Exercise description >> Among the entries, find each line that includes the string "proof" and list it.

Provided records >>
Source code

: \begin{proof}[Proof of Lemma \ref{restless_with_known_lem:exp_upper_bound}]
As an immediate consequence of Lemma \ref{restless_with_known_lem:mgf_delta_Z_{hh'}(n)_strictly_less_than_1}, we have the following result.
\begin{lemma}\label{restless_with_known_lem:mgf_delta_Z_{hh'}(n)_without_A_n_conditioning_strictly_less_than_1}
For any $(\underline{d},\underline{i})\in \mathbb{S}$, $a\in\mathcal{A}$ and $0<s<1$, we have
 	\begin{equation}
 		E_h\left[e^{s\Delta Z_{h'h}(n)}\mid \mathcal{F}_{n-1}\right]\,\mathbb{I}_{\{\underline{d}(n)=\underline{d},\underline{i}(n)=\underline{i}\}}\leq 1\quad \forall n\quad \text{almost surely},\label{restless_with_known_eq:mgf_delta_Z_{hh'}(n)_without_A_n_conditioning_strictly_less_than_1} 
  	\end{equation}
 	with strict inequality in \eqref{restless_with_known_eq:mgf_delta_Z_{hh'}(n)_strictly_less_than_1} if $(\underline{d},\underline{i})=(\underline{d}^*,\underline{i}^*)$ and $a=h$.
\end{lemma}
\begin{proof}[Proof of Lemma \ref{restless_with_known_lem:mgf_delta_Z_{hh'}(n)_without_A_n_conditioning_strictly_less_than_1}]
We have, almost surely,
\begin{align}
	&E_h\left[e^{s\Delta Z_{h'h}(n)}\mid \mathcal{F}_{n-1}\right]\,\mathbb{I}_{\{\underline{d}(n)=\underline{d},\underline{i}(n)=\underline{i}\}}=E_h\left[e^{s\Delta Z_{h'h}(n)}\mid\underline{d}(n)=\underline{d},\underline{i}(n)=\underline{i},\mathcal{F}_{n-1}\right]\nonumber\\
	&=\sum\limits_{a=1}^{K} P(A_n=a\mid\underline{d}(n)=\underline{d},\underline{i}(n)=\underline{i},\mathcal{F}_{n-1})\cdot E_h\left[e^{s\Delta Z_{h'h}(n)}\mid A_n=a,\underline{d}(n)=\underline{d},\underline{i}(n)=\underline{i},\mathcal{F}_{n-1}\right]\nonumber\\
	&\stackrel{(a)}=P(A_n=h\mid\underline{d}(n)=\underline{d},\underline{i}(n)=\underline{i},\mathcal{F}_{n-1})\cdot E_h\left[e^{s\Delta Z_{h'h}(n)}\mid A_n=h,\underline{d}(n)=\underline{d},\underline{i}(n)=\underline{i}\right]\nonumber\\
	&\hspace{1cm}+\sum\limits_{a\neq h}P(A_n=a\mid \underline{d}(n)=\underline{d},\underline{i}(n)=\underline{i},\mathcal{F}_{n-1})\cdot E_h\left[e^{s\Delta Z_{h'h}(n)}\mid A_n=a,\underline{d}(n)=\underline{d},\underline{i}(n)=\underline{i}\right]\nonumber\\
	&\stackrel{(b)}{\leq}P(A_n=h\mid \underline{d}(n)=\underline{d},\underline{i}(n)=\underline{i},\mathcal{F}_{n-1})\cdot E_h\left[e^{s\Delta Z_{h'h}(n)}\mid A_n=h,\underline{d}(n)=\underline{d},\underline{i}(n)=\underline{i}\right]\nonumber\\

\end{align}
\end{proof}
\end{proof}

Finished task >>
: \begin{proof}[Proof of Lemma \ref{restless_with_known_lem:exp_upper_bound}]
\begin{proof}[Proof of Lemma \ref{restless_with_known_lem:mgf_delta_Z_{hh'}(n)_without_A_n_conditioning_strictly_less_than_1}]
\end{proof}
\end{proof}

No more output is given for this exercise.